A ‘Aprendizagem ao longo da vida’ tem muito mais a ver com o conceito Anglo-saxónico de Lifelong Learning, generalizado na década de 70 do século passado e que pode ser traduzido como «as estruturas e estratégias organizacionais e didácticas que permitem que a aprendizagem ocorra desde a infância até à idade adulta». Ou seja, estamos perante uma estratégia de desenvolvimento de uma sociedade e não apenas numa decisão individual de progressão numa carreira ou de ocupação de tempos livres para pessoas adultas. Por outras palavras: Se uma pessoa tem o desejo de aprender, ela deverá ter condições para o fazer, independentemente de onde e em que altura da sua vida, isso ocorre
O Memorando é muito claro nos objectivos desta estratégia. A aposta na ‘Aprendizagem ao longo da Vida’ visa:
• Construir uma sociedade inclusiva que coloque ao dispor de todos os cidadãos oportunidades iguais de acesso à aprendizagem ao longo da vida, e na qual a oferta de educação e formação responda, primordialmente, às necessidades e exigências dos indivíduos;
• Ajustar as formas como são animadas as acções educativas e de formação, e como está organizada a vida profissional, de modo a que as pessoas possam participar na aprendizagem ao longo das suas vidas e possam, elas próprias, planear modos de conjugar aprendizagem, trabalho e família;
• Atingir níveis globalmente mais elevados de participação mais activa em todos os sectores, por forma a garantir uma oferta de educação e formação de qualidade, assegurando em simultâneo que os conhecimentos e as competências dos indivíduos correspondam às exigências em mutação da vida profissional, organização do local de trabalho e métodos de trabalho; e
• Incentivar e dotar as pessoas de meios para participar mais activamente em todas as esferas da vida pública moderna, em especial na vida social e política a todos os níveis da comunidade e também no plano europeu.

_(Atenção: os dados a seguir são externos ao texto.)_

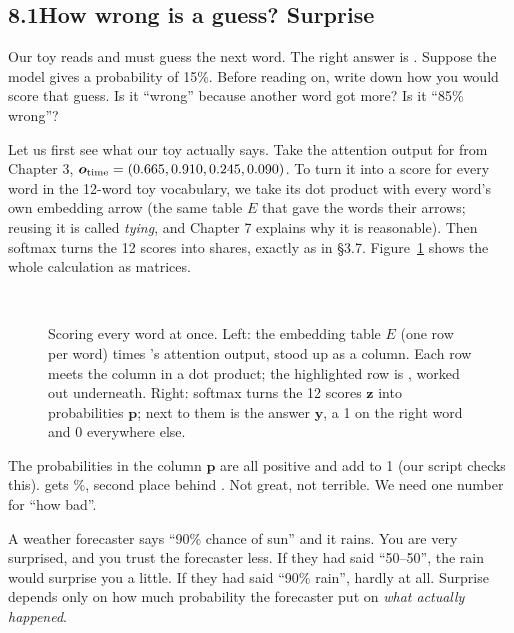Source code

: \subsection*{8.1\quad How wrong is a guess? Surprise}

\Predict Our toy reads  and must guess the next word. The right answer is
. Suppose the model gives  a probability of 15\%. Before reading on, write down how
you would score that guess. Is it ``wrong'' because another word got more? Is it ``85\% wrong''?

Let us first see what our toy actually says. Take the attention output for  from Chapter 3,
$\bm{o}_{\text{time}}=\nEightOTime$. To turn it into a score for every word in the 12-word toy vocabulary,
we take its dot product with every word's own embedding arrow (the same table $E$ that gave the words their
arrows; reusing it is called \emph{tying}, and Chapter 7 explains why it is reasonable). Then softmax turns the 12 scores into shares, exactly as in \S3.7. Figure~\ref{fig:ch8scores} shows the whole calculation as matrices.

\begin{figure}[!tbp]
\centering
\fitR{}\\[3pt]

\caption{Scoring every word at once. Left: the embedding table $E$ (one row per word) times 's
attention output, stood up as a column. Each row meets the column in a dot product; the highlighted row is
, worked out underneath. Right: softmax turns the 12 scores $\bm{z}$ into probabilities $\bm{p}$;
next to them is the answer $\bm{y}$, a 1 on the right word and 0 everywhere else.}
\label{fig:ch8scores}
\end{figure}

\Sanity The probabilities in the column $\bm{p}$ are all positive and add to 1 (our script checks this).
 gets
\nEightPctSorry\%, second place behind \tok{\nEightTopWord}. Not great, not terrible. We need one number
for ``how bad''.

\Picture A weather forecaster says ``90\% chance of sun'' and it rains. You are very surprised, and you
trust the forecaster less. If they had said ``50--50'', the rain would surprise you a little. If they had
said ``90\% rain'', hardly at all. Surprise depends only on how much probability the forecaster put on
\emph{what actually happened}.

Já em 1999, no relatório para a UNESCO sobre a Educação do Séc XXI (depois editado em livro – Educação, um Tesouro a Descobrir), o próprio Jacques Delors fala nos 4 pilares da Educação, lançando as bases para uma aprendizagem ao longo daquilo a que ele chamou «da vida humana»:
O primeiro desses pilares é o Aprender a CONHECER. Este pilar assume uma particular importância na medida em que se centra nos meios, instrumentos e métodos que o indivíduo deve dominar para conhecer o mundo que o rodeia. O tempo livre e o aumento da escolaridade deverão estimular a curiosidade e o desejo de aprender ao longo da vida. Estamos a pressupor, mais do que os conhecimentos científicos ou teóricos, a própria aprendizagem de como aprender: o exercício do intelecto, da memória, da dedução e da atenção.
O segundo pilar é o Aprender a FAZER. Muito mais ligado à formação profissional, este pilar representa todo o tipo de aprendizagens ligadas à manufactura e à operação de máquinas, mas não só. Trata-se da capacidade de adaptação, de experimentar, de aprender com os erros, de conjugar todos os saberes de que dispomos e de os sabermos aplicar à nossa profissão, numa perspectiva de desenvolvimento e de melhoria contínua.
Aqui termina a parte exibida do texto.